Day 1095 · Year 3 · The Great Tradition
Clement of Rome on the divided church
The earliest non-canonical Christian letter pleads for peace.
Today's passage
1 Corinthians 1:10-13
10I appeal to you, brothers, in the name of our Lord Jesus Christ, that all of you agree together, so that there may be no divisions among you and that you may be united in mind and conviction.
11My brothers, some from Chloe’s household have informed me that there are quarrels among you.
12What I mean is this: Individuals among you are saying, “I follow Paul,” “I follow Apollos,” “I follow Cephas,” or “I follow Christ.”
13Is Christ divided? Was Paul crucified for you? Were you baptized into the name of Paul?
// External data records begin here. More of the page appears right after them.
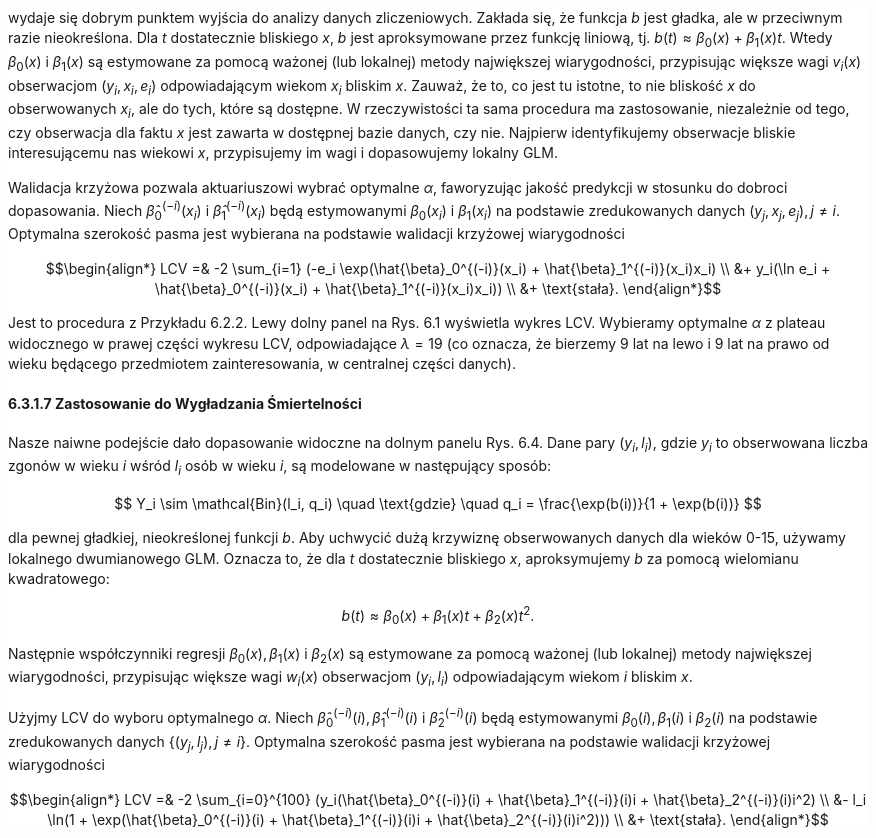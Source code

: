 wydaje się dobrym punktem wyjścia do analizy danych zliczeniowych. Zakłada się, że funkcja $b$ jest gładka, ale w przeciwnym razie nieokreślona. Dla $t$ dostatecznie bliskiego $x$, $b$ jest aproksymowane przez funkcję liniową, tj. $b(t) \approx \beta_0(x) + \beta_1(x)t$. Wtedy $\beta_0(x)$ i $\beta_1(x)$ są estymowane za pomocą ważonej (lub lokalnej) metody największej wiarygodności, przypisując większe wagi $v_i(x)$ obserwacjom $(y_i, x_i, e_i)$ odpowiadającym wiekom $x_i$ bliskim $x$. Zauważ, że to, co jest tu istotne, to nie bliskość $x$ do obserwowanych $x_i$, ale do tych, które są dostępne. W rzeczywistości ta sama procedura ma zastosowanie, niezależnie od tego, czy obserwacja dla faktu $x$ jest zawarta w dostępnej bazie danych, czy nie. Najpierw identyfikujemy obserwacje bliskie interesującemu nas wiekowi $x$, przypisujemy im wagi i dopasowujemy lokalny GLM.

Walidacja krzyżowa pozwala aktuariuszowi wybrać optymalne $\alpha$, faworyzując jakość predykcji w stosunku do dobroci dopasowania. Niech $\hat{\beta}_0^{(-i)}(x_i)$ i $\hat{\beta}_1^{(-i)}(x_i)$ będą estymowanymi $\beta_0(x_i)$ i $\beta_1(x_i)$ na podstawie zredukowanych danych $(y_j, x_j, e_j), j \neq i$. Optymalna szerokość pasma jest wybierana na podstawie walidacji krzyżowej wiarygodności

$$\begin{align*}
LCV =& -2 \sum_{i=1} (-e_i \exp(\hat{\beta}_0^{(-i)}(x_i) + \hat{\beta}_1^{(-i)}(x_i)x_i) \\
&+ y_i(\ln e_i + \hat{\beta}_0^{(-i)}(x_i) + \hat{\beta}_1^{(-i)}(x_i)x_i)) \\
&+ \text{stała}.
\end{align*}$$

Jest to procedura z Przykładu 6.2.2. Lewy dolny panel na Rys. 6.1 wyświetla wykres LCV. Wybieramy optymalne $\alpha$ z plateau widocznego w prawej części wykresu LCV, odpowiadające $\lambda = 19$ (co oznacza, że bierzemy 9 lat na lewo i 9 lat na prawo od wieku będącego przedmiotem zainteresowania, w centralnej części danych).

#### 6.3.1.7 Zastosowanie do Wygładzania Śmiertelności

Nasze naiwne podejście dało dopasowanie widoczne na dolnym panelu Rys. 6.4. Dane pary $(y_i, l_i)$, gdzie $y_i$ to obserwowana liczba zgonów w wieku $i$ wśród $l_i$ osób w wieku $i$, są modelowane w następujący sposób:

$$
Y_i \sim \mathcal{Bin}(l_i, q_i) \quad \text{gdzie} \quad q_i = \frac{\exp(b(i))}{1 + \exp(b(i))}
$$

dla pewnej gładkiej, nieokreślonej funkcji $b$. Aby uchwycić dużą krzywiznę obserwowanych danych dla wieków 0-15, używamy lokalnego dwumianowego GLM. Oznacza to, że dla $t$ dostatecznie bliskiego $x$, aproksymujemy $b$ za pomocą wielomianu kwadratowego:

$$
b(t) \approx \beta_0(x) + \beta_1(x)t + \beta_2(x)t^2.
$$

Następnie współczynniki regresji $\beta_0(x), \beta_1(x)$ i $\beta_2(x)$ są estymowane za pomocą ważonej (lub lokalnej) metody największej wiarygodności, przypisując większe wagi $w_i(x)$ obserwacjom $(y_i, l_i)$ odpowiadającym wiekom $i$ bliskim $x$.

Użyjmy LCV do wyboru optymalnego $\alpha$. Niech $\hat{\beta}_0^{(-i)}(i), \hat{\beta}_1^{(-i)}(i)$ i $\hat{\beta}_2^{(-i)}(i)$ będą estymowanymi $\beta_0(i), \beta_1(i)$ i $\beta_2(i)$ na podstawie zredukowanych danych $\{(y_j, l_j), j \neq i\}$. Optymalna szerokość pasma jest wybierana na podstawie walidacji krzyżowej wiarygodności

$$\begin{align*}
LCV =& -2 \sum_{i=0}^{100} (y_i(\hat{\beta}_0^{(-i)}(i) + \hat{\beta}_1^{(-i)}(i)i + \hat{\beta}_2^{(-i)}(i)i^2) \\
&- l_i \ln(1 + \exp(\hat{\beta}_0^{(-i)}(i) + \hat{\beta}_1^{(-i)}(i)i + \hat{\beta}_2^{(-i)}(i)i^2))) \\
&+ \text{stała}.
\end{align*}$$
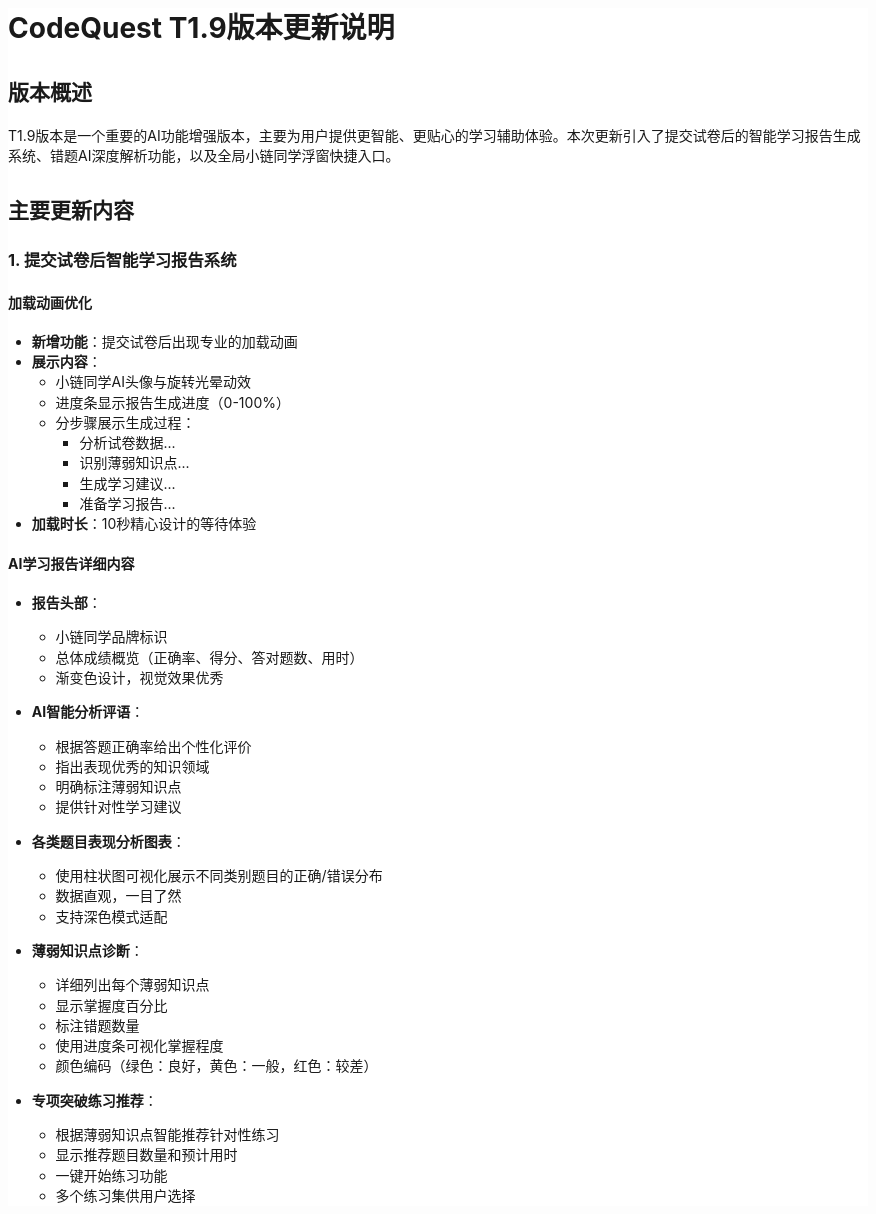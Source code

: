 # CodeQuest T1.9版本更新说明

## 版本概述
T1.9版本是一个重要的AI功能增强版本，主要为用户提供更智能、更贴心的学习辅助体验。本次更新引入了提交试卷后的智能学习报告生成系统、错题AI深度解析功能，以及全局小链同学浮窗快捷入口。

## 主要更新内容

### 1. 提交试卷后智能学习报告系统

#### 加载动画优化
- **新增功能**：提交试卷后出现专业的加载动画
- **展示内容**：
  - 小链同学AI头像与旋转光晕动效
  - 进度条显示报告生成进度（0-100%）
  - 分步骤展示生成过程：
    - 分析试卷数据...
    - 识别薄弱知识点...
    - 生成学习建议...
    - 准备学习报告...
- **加载时长**：10秒精心设计的等待体验

#### AI学习报告详细内容
- **报告头部**：
  - 小链同学品牌标识
  - 总体成绩概览（正确率、得分、答对题数、用时）
  - 渐变色设计，视觉效果优秀

- **AI智能分析评语**：
  - 根据答题正确率给出个性化评价
  - 指出表现优秀的知识领域
  - 明确标注薄弱知识点
  - 提供针对性学习建议

- **各类题目表现分析图表**：
  - 使用柱状图可视化展示不同类别题目的正确/错误分布
  - 数据直观，一目了然
  - 支持深色模式适配

- **薄弱知识点诊断**：
  - 详细列出每个薄弱知识点
  - 显示掌握度百分比
  - 标注错题数量
  - 使用进度条可视化掌握程度
  - 颜色编码（绿色：良好，黄色：一般，红色：较差）

- **专项突破练习推荐**：
  - 根据薄弱知识点智能推荐针对性练习
  - 显示推荐题目数量和预计用时
  - 一键开始练习功能
  - 多个练习集供用户选择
Berean Standard Bible · public domain
Reflection
Around AD 96, the church in Rome heard that the Corinthian church was tearing itself apart again — a generation after Paul wrote them this same warning. Clement of Rome wrote them a long, patient letter pleading for unity, humility, and orderly love. The point is not that conflict can be wished away. It is that conflict in the body of Christ has always required humility from somebody first. If you are in a strained relationship in the church right now, the question is rarely 'who started this?' It is 'who will be humble first?'
From the great tradition · paraphrased
Clement of Rome · Apostolic Fathers · 1st c. · Rome
Clement of Rome urged a divided church to remember that pride splits congregations and humility heals them — and that any believer can be the one who starts the healing by going low first.
Paraphrase only. Scripture, not any teacher, is the authority.
Think it through
- What is Paul's plea in verse 10, and what is the problem in verses 11–13?
- Why does unity in the church matter so much?
- What relationship in your church (or family) needs you to go humble first?
A prayer to pray
Ask God to show you where pride is fueling a division you are part of. Ask him for the grace to be humble first.